(INFORMATION)

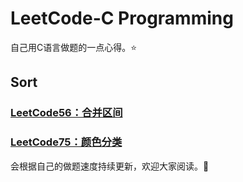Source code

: # LeetCode-C Programming 
自己用C语言做题的一点心得。:star:
## Sort
### [LeetCode56：合并区间](Solutions/LeetCode56：合并区间.md)
### [LeetCode75：颜色分类](Solutions/LeetCode75：颜色分类.md)
会根据自己的做题速度持续更新，欢迎大家阅读。:raising_hand:
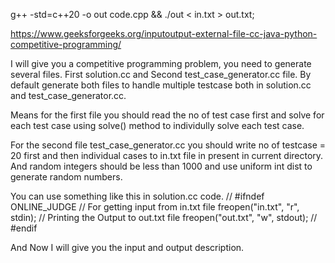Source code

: g++ -std=c++20 -o out code.cpp && ./out < in.txt > out.txt;

https://www.geeksforgeeks.org/inputoutput-external-file-cc-java-python-competitive-programming/

I will give you a competitive programming problem, you need to generate several files.
First solution.cc and Second test_case_generator.cc file.
By default generate both files to handle multiple testcase both in solution.cc and test_case_generator.cc.

Means for the first file you should read the no of test case first and solve for each test case using solve() method to individully solve each test case.
 
For the second file test_case_generator.cc you should write no of testcase = 20 first and then individual cases to in.txt file in present in current directory.
And random integers should be less than 1000 and use uniform int dist to generate random numbers.

You can use something like this in solution.cc code.
// #ifndef ONLINE_JUDGE 
// For getting input from in.txt file 
freopen("in.txt", "r", stdin); 
// Printing the Output to out.txt file 
freopen("out.txt", "w", stdout); 
// #endif 

And Now I will give you the input and output description.
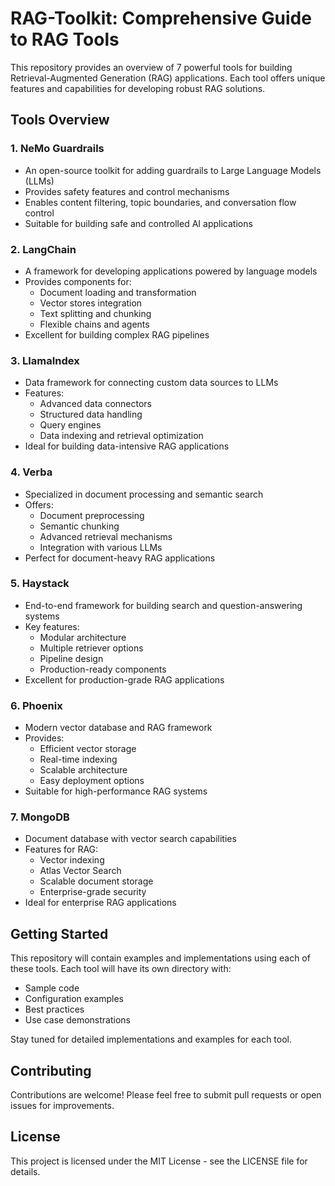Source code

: # RAG-Toolkit: Comprehensive Guide to RAG Tools

This repository provides an overview of 7 powerful tools for building Retrieval-Augmented Generation (RAG) applications. Each tool offers unique features and capabilities for developing robust RAG solutions.

## Tools Overview

### 1. NeMo Guardrails
- An open-source toolkit for adding guardrails to Large Language Models (LLMs)
- Provides safety features and control mechanisms
- Enables content filtering, topic boundaries, and conversation flow control
- Suitable for building safe and controlled AI applications

### 2. LangChain
- A framework for developing applications powered by language models
- Provides components for:
  - Document loading and transformation
  - Vector stores integration
  - Text splitting and chunking
  - Flexible chains and agents
- Excellent for building complex RAG pipelines

### 3. LlamaIndex
- Data framework for connecting custom data sources to LLMs
- Features:
  - Advanced data connectors
  - Structured data handling
  - Query engines
  - Data indexing and retrieval optimization
- Ideal for building data-intensive RAG applications

### 4. Verba
- Specialized in document processing and semantic search
- Offers:
  - Document preprocessing
  - Semantic chunking
  - Advanced retrieval mechanisms
  - Integration with various LLMs
- Perfect for document-heavy RAG applications

### 5. Haystack
- End-to-end framework for building search and question-answering systems
- Key features:
  - Modular architecture
  - Multiple retriever options
  - Pipeline design
  - Production-ready components
- Excellent for production-grade RAG applications

### 6. Phoenix
- Modern vector database and RAG framework
- Provides:
  - Efficient vector storage
  - Real-time indexing
  - Scalable architecture
  - Easy deployment options
- Suitable for high-performance RAG systems

### 7. MongoDB
- Document database with vector search capabilities
- Features for RAG:
  - Vector indexing
  - Atlas Vector Search
  - Scalable document storage
  - Enterprise-grade security
- Ideal for enterprise RAG applications

## Getting Started

This repository will contain examples and implementations using each of these tools. Each tool will have its own directory with:
- Sample code
- Configuration examples
- Best practices
- Use case demonstrations

Stay tuned for detailed implementations and examples for each tool.

## Contributing

Contributions are welcome! Please feel free to submit pull requests or open issues for improvements.

## License

This project is licensed under the MIT License - see the LICENSE file for details.
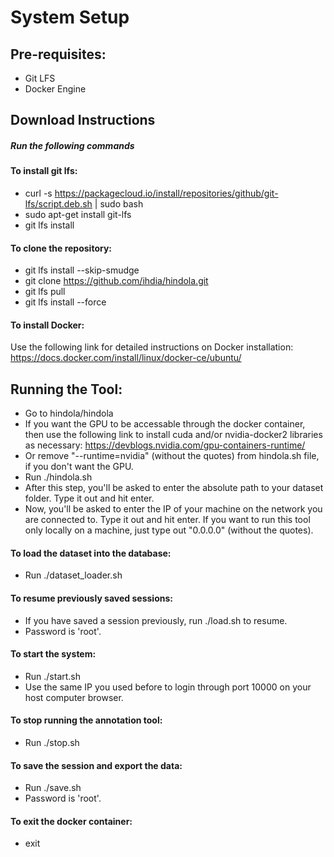 # System Setup

## Pre-requisites:
+ Git LFS
+ Docker Engine

## Download Instructions
##### Run the following commands  
  
  
#### To install git lfs:

+ curl -s https://packagecloud.io/install/repositories/github/git-lfs/script.deb.sh | sudo bash
+ sudo apt-get install git-lfs
+ git lfs install

#### To clone the repository:

+ git lfs install --skip-smudge
+ git clone https://github.com/ihdia/hindola.git
+ git lfs pull
+ git lfs install --force

#### To install Docker:

Use the following link for detailed instructions on Docker installation: https://docs.docker.com/install/linux/docker-ce/ubuntu/

## Running the Tool:
+ Go to hindola/hindola
+ If you want the GPU to be accessable through the docker container, then use the following link to install cuda and/or nvidia-docker2 libraries as necessary: https://devblogs.nvidia.com/gpu-containers-runtime/
+ Or remove "--runtime=nvidia" (without the quotes) from hindola.sh file, if you don't want the GPU.
+ Run ./hindola.sh
+ After this step, you'll be asked to enter the absolute path to your dataset folder. Type it out and hit enter. 
+ Now, you'll be asked to enter the IP of your machine on the network you are connected to. Type it out and hit enter. If you want to run this tool only locally on a machine, just type out "0.0.0.0" (without the quotes).

#### To load the dataset into the database:
+ Run ./dataset_loader.sh

#### To resume previously saved sessions:
+ If you have saved a session previously, run ./load.sh to resume.
+ Password is 'root'.

#### To start the system:
+ Run ./start.sh
+ Use the same IP you used before to login through port 10000 on your host computer browser.

#### To stop running the annotation tool:
+ Run ./stop.sh

#### To save the session and export the data:
+ Run ./save.sh
+ Password is 'root'.

#### To exit the docker container:
+ exit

(End INFORMATION)

| WHAT TO DO |
Working through the entries above, copy every line in which "saved" is found.

| SOLUTION TO THE PROBLEM |
#### To resume previously saved sessions:
+ If you have saved a session previously, run ./load.sh to resume.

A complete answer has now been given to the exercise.